• [PROVIDED ENTRIES]
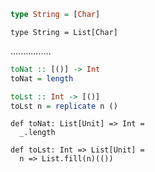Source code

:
 ```Haskell
type String = [Char]
```
```tut:silent
type String = List[Char]
```
................
```Haskell
toNat :: [()] -> Int
toNat = length

toLst :: Int -> [()]
toLst n = replicate n ()
```
```tut:silent
def toNat: List[Unit] => Int =
  _.length

def toLst: Int => List[Unit] =
  n => List.fill(n)(())
```
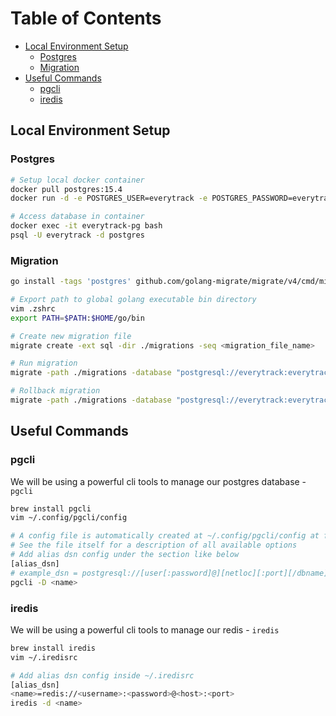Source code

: # Table of Contents

- [Local Environment Setup](#local-environment-setup)
  - [Postgres](#postgres)
  - [Migration](#migration)
- [Useful Commands](#useful-commands)
  - [pgcli](#pgcli)
  - [iredis](#iredis)

## Local Environment Setup

### Postgres

```bash
# Setup local docker container
docker pull postgres:15.4
docker run -d -e POSTGRES_USER=everytrack -e POSTGRES_PASSWORD=everytrack -p 5432:5432 -v /var/lib/postgresql/data/everytrack:/var/lib/postgresql/data --name everytrack-pg postgres:15.4

# Access database in container
docker exec -it everytrack-pg bash
psql -U everytrack -d postgres
```

### Migration

```bash
go install -tags 'postgres' github.com/golang-migrate/migrate/v4/cmd/migrate@latest

# Export path to global golang executable bin directory
vim .zshrc
export PATH=$PATH:$HOME/go/bin

# Create new migration file
migrate create -ext sql -dir ./migrations -seq <migration_file_name>

# Run migration
migrate -path ./migrations -database "postgresql://everytrack:everytrack@127.0.0.1:5432/everytrack?sslmode=disable" up

# Rollback migration
migrate -path ./migrations -database "postgresql://everytrack:everytrack@127.0.0.1:5432/everytrack?sslmode=disable" down -all
```

## Useful Commands

### pgcli

We will be using a powerful cli tools to manage our postgres database - `pgcli`

```bash
brew install pgcli
vim ~/.config/pgcli/config

# A config file is automatically created at ~/.config/pgcli/config at first launch
# See the file itself for a description of all available options
# Add alias dsn config under the section like below
[alias_dsn]
# example_dsn = postgresql://[user[:password]@][netloc][:port][/dbname]
pgcli -D <name>
```

### iredis

We will be using a powerful cli tools to manage our redis - `iredis`

```bash
brew install iredis
vim ~/.iredisrc

# Add alias dsn config inside ~/.iredisrc
[alias_dsn]
<name>=redis://<username>:<password>@<host>:<port>
iredis -d <name>
```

• [EXERCISE]
Please repeat the entries above exactly, leaving out any pictures.

• [TASK RESPONSE]
Source code

:
 ```Haskell
type String = [Char]
```
```tut:silent
type String = List[Char]
```
................
```Haskell
toNat :: [()] -> Int
toNat = length

toLst :: Int -> [()]
toLst n = replicate n ()
```
```tut:silent
def toNat: List[Unit] => Int =
  _.length

def toLst: Int => List[Unit] =
  n => List.fill(n)(())
```
Source code

: # Table of Contents

- [Local Environment Setup](#local-environment-setup)
  - [Postgres](#postgres)
  - [Migration](#migration)
- [Useful Commands](#useful-commands)
  - [pgcli](#pgcli)
  - [iredis](#iredis)

## Local Environment Setup

### Postgres

```bash
# Setup local docker container
docker pull postgres:15.4
docker run -d -e POSTGRES_USER=everytrack -e POSTGRES_PASSWORD=everytrack -p 5432:5432 -v /var/lib/postgresql/data/everytrack:/var/lib/postgresql/data --name everytrack-pg postgres:15.4

# Access database in container
docker exec -it everytrack-pg bash
psql -U everytrack -d postgres
```

### Migration

```bash
go install -tags 'postgres' github.com/golang-migrate/migrate/v4/cmd/migrate@latest

# Export path to global golang executable bin directory
vim .zshrc
export PATH=$PATH:$HOME/go/bin

# Create new migration file
migrate create -ext sql -dir ./migrations -seq <migration_file_name>

# Run migration
migrate -path ./migrations -database "postgresql://everytrack:everytrack@127.0.0.1:5432/everytrack?sslmode=disable" up

# Rollback migration
migrate -path ./migrations -database "postgresql://everytrack:everytrack@127.0.0.1:5432/everytrack?sslmode=disable" down -all
```

## Useful Commands

### pgcli

We will be using a powerful cli tools to manage our postgres database - `pgcli`

```bash
brew install pgcli
vim ~/.config/pgcli/config

# A config file is automatically created at ~/.config/pgcli/config at first launch
# See the file itself for a description of all available options
# Add alias dsn config under the section like below
[alias_dsn]
# example_dsn = postgresql://[user[:password]@][netloc][:port][/dbname]
pgcli -D <name>
```

### iredis

We will be using a powerful cli tools to manage our redis - `iredis`

```bash
brew install iredis
vim ~/.iredisrc

# Add alias dsn config inside ~/.iredisrc
[alias_dsn]
<name>=redis://<username>:<password>@<host>:<port>
iredis -d <name>
```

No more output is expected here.